Information shown |

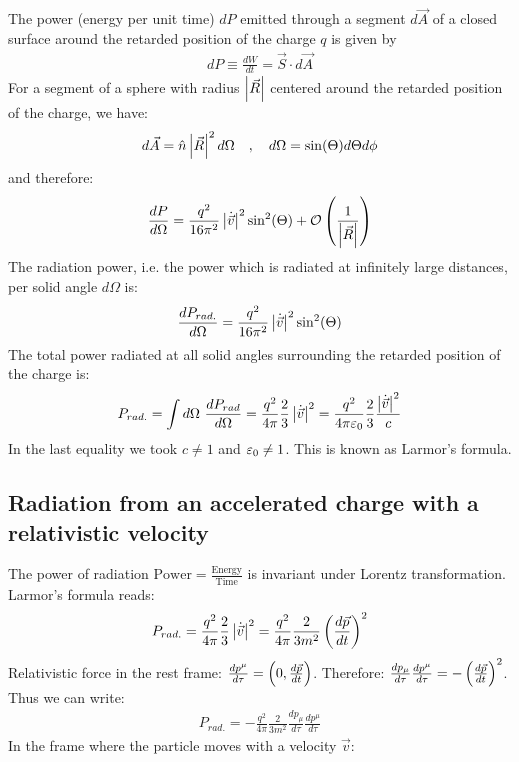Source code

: The power (energy per unit time) $dP$ emitted through a segment $d \vec{A}$
of a closed surface around the retarded position of the charge $q$ is given
by
\begin{align*}
    dP \equiv \frac{dW}{dt} = \vec{S} \cdot d \vec{A}
\end{align*}
For a segment of a sphere with radius $\left\vert \vec{R} \right\vert$ centered around the
retarded position of the charge, we have:
\begin{align*}
    d \vec{A} = \hat{n} \left\vert \vec{R} \right\vert^2 d \Omega
    \hspace{10pt} , \hspace{10pt}
    d \Omega = \sin(\Theta) d \Theta d \phi
\end{align*}
and therefore:
\begin{align*}
    \frac{dP}{d \Omega} = \frac{q^2}{16 \pi^2} \left\vert \dot{\vec{v}} \right\vert^2 \sin^2 (\Theta)
    + \mathcal{O} \left( \frac{1}{\left\vert \vec{R} \right\vert} \right)
\end{align*}
The radiation power, i.e. the power which is radiated at infinitely large distances,
per solid angle $d \Omega$ is:
\begin{align*}
    \frac{d P_{rad.}}{d \Omega} = \frac{q^2}{16 \pi^2} \left\vert \dot{\vec{v}} \right\vert^2 \sin^2(\Theta)
\end{align*}
The total power radiated at all solid angles surrounding the retarded position
of the charge is:
\begin{align*}
    P_{rad.} = \int d \Omega \ \frac{dP_{rad}}{d \Omega}
    = \frac{q^2}{4 \pi} \frac{2}{3} \left\vert \dot{\vec{v}} \right\vert^2
    = \frac{q^2}{4 \pi \varepsilon_0} \frac{2}{3} \frac{\left\vert \dot{\vec{v}} \right\vert^2}{c}
\end{align*}
In the last equality we took $c \neq 1$ and $\varepsilon_0 \neq 1$.
This is known as Larmor's formula.

\subsection{Radiation from an accelerated charge with a relativistic velocity}

The power of radiation $\text{Power} = \frac{\text{Energy}}{\text{Time}}$
is invariant under Lorentz transformation. Larmor's formula reads:
\begin{align*}
    P_{rad.} = \frac{q^2}{4 \pi} \frac{2}{3} \left\vert \dot{\vec{v}} \right\vert^2
    = \frac{q^2}{4 \pi} \frac{2}{3 m^2} \left( \frac{d \vec{p}}{dt} \right)^2
\end{align*}
Relativistic force in the rest frame: $\frac{d p^\mu}{d \tau} = \left( 0,\frac{d \vec{p}}{d t} \right)$.
Therefore: $\frac{dp_\mu}{d \tau} \frac{d p^\mu}{d \tau} = - \left( \frac{d \vec{p}}{d t} \right)^2$.
Thus we can write:
\begin{align*}
    P_{rad.} = - \frac{q^2}{4 \pi} \frac{2}{3 m^2} \frac{d p_\mu}{d \tau}
        \frac{d p^\mu}{d \tau}
\end{align*}
In the frame where the particle moves with a velocity $\vec{v}$:

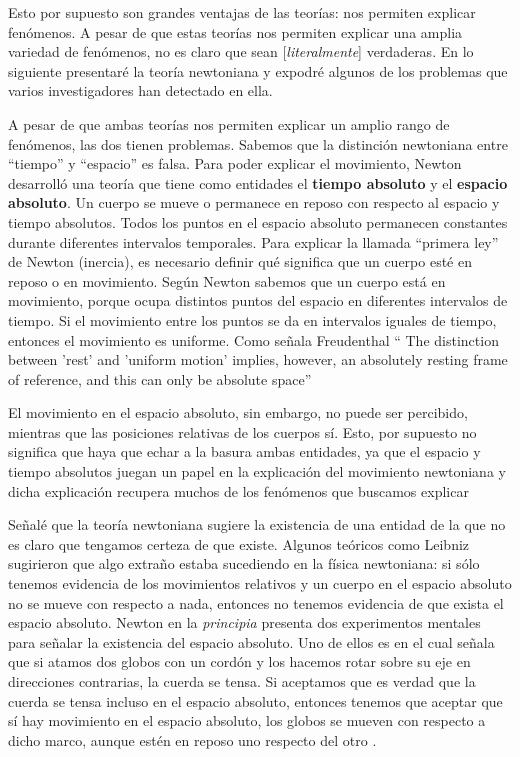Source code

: \documentclass{article}
\begin{document}
Esto por supuesto son grandes ventajas de las teorías: nos permiten explicar fenómenos. A pesar de que estas teorías nos permiten explicar una amplia variedad de fenómenos, no es claro que sean [\textit{literalmente}] verdaderas. En lo siguiente presentaré la teoría newtoniana y expodré algunos de los problemas que varios investigadores han detectado en ella.

A pesar de que ambas teorías nos permiten explicar un amplio rango de fenómenos, las dos tienen problemas. Sabemos que la distinción newtoniana entre ``tiempo'' y ``espacio'' es falsa. Para poder explicar el movimiento, Newton desarrolló una teoría que tiene como entidades el \textbf{tiempo absoluto} y el \textbf{espacio absoluto}. Un cuerpo se mueve o permanece en reposo con respecto al espacio y tiempo absolutos. Todos los puntos en el espacio absoluto permanecen constantes durante diferentes intervalos temporales. Para explicar la llamada ``primera ley''  de Newton (inercia), es necesario definir qué significa que un cuerpo esté en reposo o en movimiento. Según Newton sabemos que un cuerpo está en movimiento, porque ocupa distintos puntos del espacio en diferentes intervalos de tiempo. Si el movimiento entre los puntos se da en intervalos iguales de tiempo, entonces el movimiento es uniforme. Como señala Freudenthal `` The distinction between 'rest' and 'uniform motion' implies, however, an absolutely resting frame of reference, and this can only be absolute space'' \citeyear{Freudenthal1986}

El movimiento en el espacio absoluto, sin embargo, no puede ser percibido, mientras que las posiciones relativas de los cuerpos sí. Esto, por supuesto no significa que haya que echar a la basura ambas entidades, ya que el espacio y tiempo absolutos juegan un papel en la explicación del movimiento newtoniana y dicha explicación recupera muchos de los fenómenos que buscamos explicar 

Señalé que la teoría newtoniana sugiere la existencia de una entidad de la que no es claro que tengamos certeza de que existe. Algunos teóricos como Leibniz sugirieron que algo extraño estaba sucediendo en la física newtoniana: si sólo tenemos evidencia de los movimientos relativos y un cuerpo en el espacio absoluto no se mueve con respecto a nada, entonces no tenemos evidencia de que exista el espacio absoluto. Newton en la \textit{principia} presenta dos experimentos mentales para señalar la existencia del espacio absoluto. Uno de ellos es en el cual señala que si atamos dos globos con un cordón y los hacemos rotar sobre su eje en direcciones contrarias, la cuerda se tensa. Si aceptamos que es verdad que la cuerda se tensa incluso en el espacio absoluto, entonces tenemos que aceptar que sí hay movimiento en el espacio absoluto, los globos se mueven con respecto a dicho marco, aunque estén en reposo uno respecto del otro \cite[pp. 6-12]{book:360820}.
\end{document}
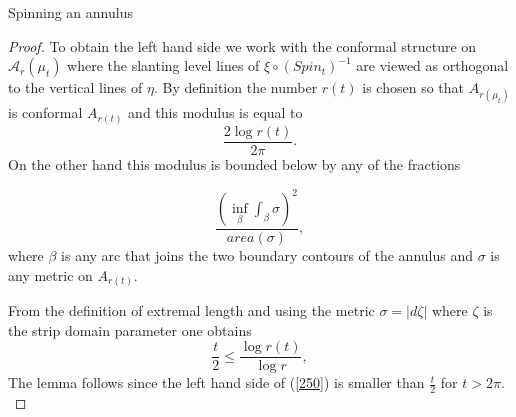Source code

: \documentclass[12pt]{amsart}
\theoremstyle{remark}
\theoremstyle{definition}
\theoremstyle{definition}
\begin{document}
\begin{section}{Spinning an annulus}
\begin{proof}
To obtain the left hand side we work with the conformal structure on ${\mathcal A}_r(\mu_t)$ where 
the slanting level lines of $\xi \circ (Spin_t)^{-1}$ are viewed as orthogonal to the vertical 
lines of $\eta.$ By definition the number $r(t)$ is chosen so that $A_{r(\mu_t)}$ is conformal  
$A_{r(t)}$ and this modulus is equal to 
$$\frac{2\log r(t)}{2 \pi}.$$ 
On the other hand this modulus is bounded below by any of the fractions

$$\frac{(\inf_{\beta} \int_{\beta} \sigma)^2}{area(\sigma)},$$
where $\beta$ is any arc that joins the two boundary contours of the annulus
and $\sigma$ is any metric on $A_{r(t)}.$


From the definition of extremal length and using the metric $\sigma = |d\zeta|$ where $\zeta$ is the strip domain parameter one obtains
$$\frac{t}{2} \leq \frac{\log r(t)}{\log r},$$
The lemma follows since the left hand side of (\ref{250}) is smaller than $\frac{t}{2}$ for $t>2\pi.$
\end{proof} 

\end{section} 
  
  
  
\end{document}
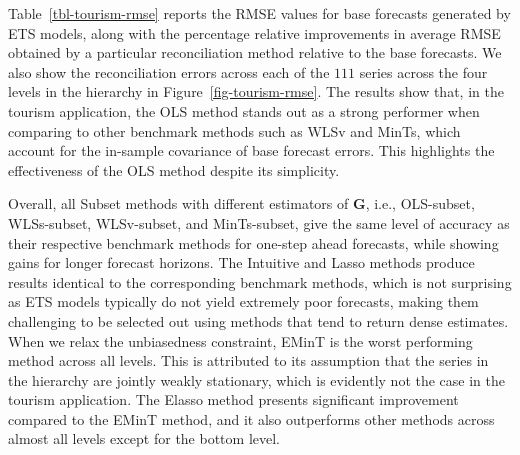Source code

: \documentclass[11pt,a4paper,]{article}
\begin{document}
Table~\ref{tbl-tourism-rmse} reports the RMSE values for base forecasts
generated by ETS models, along with the percentage relative improvements
in average RMSE obtained by a particular reconciliation method relative
to the base forecasts. We also show the reconciliation errors across
each of the \(111\) series across the four levels in the hierarchy in
Figure~\ref{fig-tourism-rmse}. The results show that, in the tourism
application, the OLS method stands out as a strong performer when
comparing to other benchmark methods such as WLSv and MinTs, which
account for the in-sample covariance of base forecast errors. This
highlights the effectiveness of the OLS method despite its simplicity.

Overall, all Subset methods with different estimators of
\(\boldsymbol{G}\), i.e., OLS-subset, WLSs-subset, WLSv-subset, and
MinTs-subset, give the same level of accuracy as their respective
benchmark methods for one-step ahead forecasts, while showing gains for
longer forecast horizons. The Intuitive and Lasso methods produce
results identical to the corresponding benchmark methods, which is not
surprising as ETS models typically do not yield extremely poor
forecasts, making them challenging to be selected out using methods that
tend to return dense estimates. When we relax the unbiasedness
constraint, EMinT is the worst performing method across all levels. This
is attributed to its assumption that the series in the hierarchy are
jointly weakly stationary, which is evidently not the case in the
tourism application. The Elasso method presents significant improvement
compared to the EMinT method, and it also outperforms other methods
across almost all levels except for the bottom level.
\end{document}
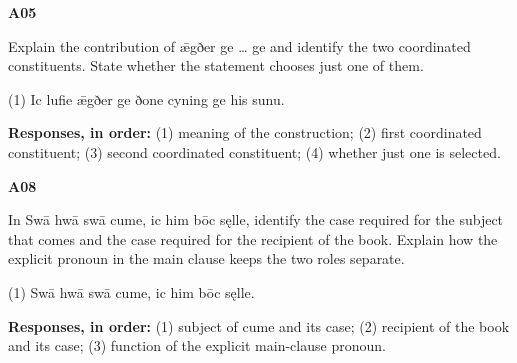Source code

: \par\begin{minipage}{\linewidth}\raggedright
\textbf{A05}

Explain the contribution of ǣgðer ge … ge and identify the two coordinated constituents. State whether the statement chooses just one of them.

(1) Ic lufie ǣgðer ge ðone cyning ge his sunu.

\textbf{Responses, in order:} (1) meaning of the construction; (2) first coordinated constituent; (3) second coordinated constituent; (4) whether just one is selected.

\end{minipage}\par\addvspace{4pt}

\par\begin{minipage}{\linewidth}\raggedright
\textbf{A08}

In Swā hwā swā cume, ic him bōc sęlle, identify the case required for the subject that comes and the case required for the recipient of the book. Explain how the explicit pronoun in the main clause keeps the two roles separate.

(1) Swā hwā swā cume, ic him bōc sęlle.

\textbf{Responses, in order:} (1) subject of cume and its case; (2) recipient of the book and its case; (3) function of the explicit main-clause pronoun.

\end{minipage}\par\addvspace{4pt}

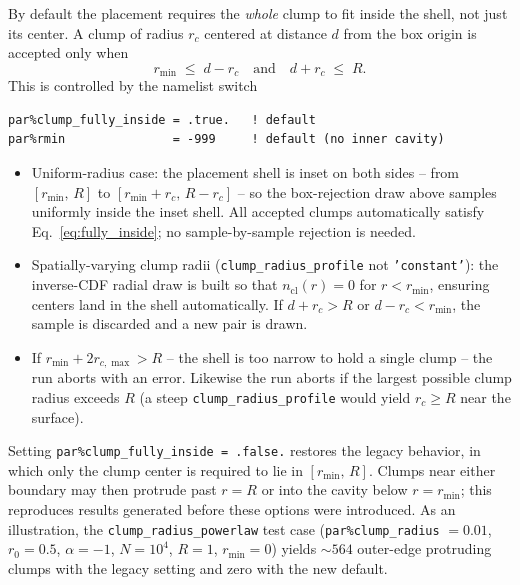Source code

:\documentclass[english,a4paper]{my_memo}
\begin{document}
By default the placement requires the \emph{whole} clump to fit inside the
shell, not just its center.  A clump of radius $r_c$ centered at distance
$d$ from the box origin is accepted only when
\begin{equation}
   r_\mathrm{min} \;\le\; d - r_c \quad\text{and}\quad d + r_c \;\le\; R.
\label{eq:fully_inside}
\end{equation}
This is controlled by the namelist switch
\begin{lstlisting}
par%clump_fully_inside = .true.   ! default
par%rmin               = -999     ! default (no inner cavity)
\end{lstlisting}
\begin{itemize}
\item Uniform-radius case: the placement shell is inset on both sides --
      from $[r_\mathrm{min},\,R]$ to $[r_\mathrm{min} + r_c,\,R - r_c]$ --
      so the box-rejection draw above samples uniformly inside the inset
      shell.  All accepted clumps automatically satisfy
      Eq.~\eqref{eq:fully_inside}; no sample-by-sample rejection is needed.
\item Spatially-varying clump radii (\texttt{clump\_radius\_profile} not
      \texttt{'constant'}): the inverse-CDF radial draw is built so that
      $n_\mathrm{cl}(r) = 0$ for $r < r_\mathrm{min}$, ensuring centers
      land in the shell automatically.  If
      $d + r_c > R$ or $d - r_c < r_\mathrm{min}$, the sample is discarded
      and a new pair is drawn.
\item If $r_\mathrm{min} + 2 r_{c,\max} > R$ -- the shell is too narrow to
      hold a single clump -- the run aborts with an error.  Likewise the
      run aborts if the largest possible clump radius exceeds $R$ (a steep
      \texttt{clump\_radius\_profile} would yield $r_c \ge R$ near the
      surface).
\end{itemize}

Setting \verb|par%clump_fully_inside = .false.| restores the legacy
behavior, in which only the clump center is required to lie in
$[r_\mathrm{min},\,R]$.  Clumps near either boundary may then protrude
past $r = R$ or into the cavity below $r = r_\mathrm{min}$; this
reproduces results generated before these options were introduced.  As an
illustration, the \texttt{clump\_radius\_powerlaw} test case
(\texttt{par\%clump\_radius} $= 0.01$, $r_0 = 0.5$, $\alpha = -1$,
$N = 10^4$, $R = 1$, $r_\mathrm{min} = 0$) yields $\sim 564$ outer-edge
protruding clumps with the legacy setting and zero with the new default.
\end{document}
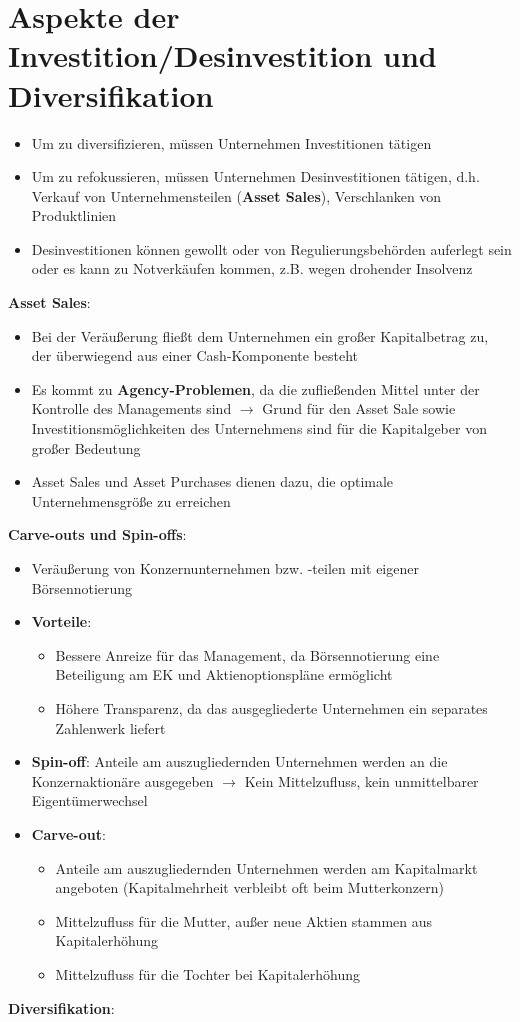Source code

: \section{Aspekte der Investition/Desinvestition und Diversifikation}
\begin{itemize}
	\item Um zu diversifizieren, müssen Unternehmen Investitionen tätigen
	\item Um zu refokussieren, müssen Unternehmen Desinvestitionen tätigen, d.h. Verkauf von Unternehmensteilen (\textbf{Asset Sales}), Verschlanken von Produktlinien
	\item Desinvestitionen können gewollt oder von Regulierungsbehörden auferlegt sein oder es kann zu Notverkäufen kommen, z.B. wegen drohender Insolvenz
\end{itemize}
\bigskip
\textbf{Asset Sales}:
\begin{itemize}
	\item Bei der Veräußerung fließt dem Unternehmen ein großer Kapitalbetrag zu, der überwiegend aus einer Cash-Komponente besteht
	\item Es kommt zu \textbf{Agency-Problemen}, da die zufließenden Mittel unter der Kontrolle des Managements sind
	$\rightarrow$ Grund für den Asset Sale sowie Investitionsmöglichkeiten des Unternehmens sind für die Kapitalgeber von großer Bedeutung
	\item Asset Sales und Asset Purchases dienen dazu, die optimale Unternehmensgröße zu erreichen
\end{itemize}

\textbf{Carve-outs und Spin-offs}:
\begin{itemize}
	\item Veräußerung von Konzernunternehmen bzw. -teilen mit eigener Börsennotierung
	\item \textbf{Vorteile}: 
	\begin{itemize}
		\item Bessere Anreize für das Management, da Börsennotierung eine Beteiligung am EK und Aktienoptionspläne ermöglicht
		\item Höhere Transparenz, da das ausgegliederte Unternehmen ein separates Zahlenwerk liefert
	\end{itemize}
	\item \textbf{Spin-off}: Anteile am auszugliedernden Unternehmen werden an die Konzernaktionäre ausgegeben $\rightarrow$ Kein Mittelzufluss, kein unmittelbarer Eigentümerwechsel
	\item \textbf{Carve-out}: 
	\begin{itemize}
		\item Anteile am auszugliedernden Unternehmen werden  am Kapitalmarkt angeboten (Kapitalmehrheit verbleibt oft beim Mutterkonzern)
		\item Mittelzufluss für die Mutter, außer neue Aktien stammen aus Kapitalerhöhung
		\item Mittelzufluss für die Tochter bei Kapitalerhöhung
	\end{itemize}
\end{itemize}
\bigskip
\textbf{Diversifikation}:



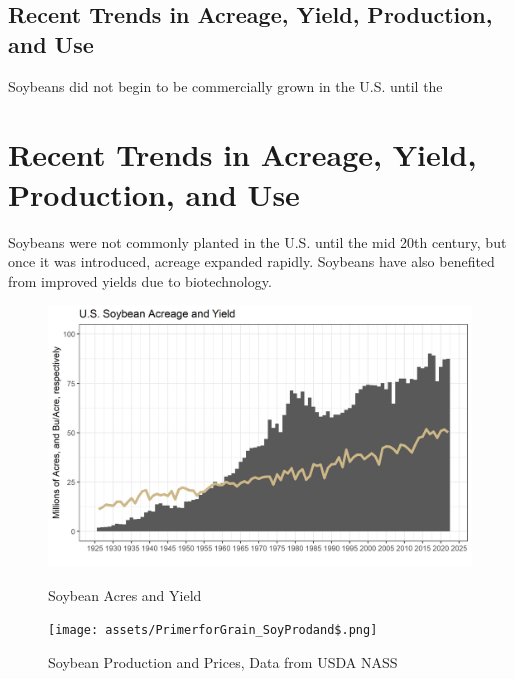 \documentclass[
  letterpaper,
  DIV=11,
  numbers=noendperiod]{scrreprt}
\begin{document}
\hypertarget{recent-trends-in-acreage-yield-production-and-use}{%
\subsection{Recent Trends in Acreage, Yield, Production, and
Use}\label{recent-trends-in-acreage-yield-production-and-use}}

Soybeans did not begin to be commercially grown in the U.S. until the

\hypertarget{recent-trends-in-acreage-yield-production-and-use-1}{%
\section{Recent Trends in Acreage, Yield, Production, and
Use}\label{recent-trends-in-acreage-yield-production-and-use-1}}

Soybeans were not commonly planted in the U.S. until the mid 20th
century, but once it was introduced, acreage expanded rapidly. Soybeans
have also benefited from improved yields due to biotechnology.

\begin{figure}

{\centering 

\href{Soybean\%20Acres\%20and\%20Yield,\%20Data\%20from\%20USDA\%20NASS}{\includegraphics{assets/PrimerforGrain_SoyAcandY.png}}

}

\caption{Soybean Acres and Yield}

\end{figure}

\begin{figure}

{\centering \texttt{[image: assets/PrimerforGrain\_SoyProdand\$.png]}

}

\caption{Soybean Production and Prices, Data from USDA NASS}

\end{figure}
\end{document}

Task directions | In the listing above, find the line containing "From the definition" and the line containing "benchmark methods for", then write out both of them and every line between, exactly, with no pictures.

Exercise solution |
From the definition of extremal length and using the metric $\sigma = |d\zeta|$ where $\zeta$ is the strip domain parameter one obtains
$$\frac{t}{2} \leq \frac{\log r(t)}{\log r},$$
The lemma follows since the left hand side of (\ref{250}) is smaller than $\frac{t}{2}$ for $t>2\pi.$
\end{proof} 

\end{section} 
  
  
  
\end{document}
Source code

: \documentclass[11pt,a4paper,]{article}
\begin{document}
Table~\ref{tbl-tourism-rmse} reports the RMSE values for base forecasts
generated by ETS models, along with the percentage relative improvements
in average RMSE obtained by a particular reconciliation method relative
to the base forecasts. We also show the reconciliation errors across
each of the \(111\) series across the four levels in the hierarchy in
Figure~\ref{fig-tourism-rmse}. The results show that, in the tourism
application, the OLS method stands out as a strong performer when
comparing to other benchmark methods such as WLSv and MinTs, which
account for the in-sample covariance of base forecast errors. This
highlights the effectiveness of the OLS method despite its simplicity.

Overall, all Subset methods with different estimators of
\(\boldsymbol{G}\), i.e., OLS-subset, WLSs-subset, WLSv-subset, and
MinTs-subset, give the same level of accuracy as their respective
benchmark methods for one-step ahead forecasts, while showing gains for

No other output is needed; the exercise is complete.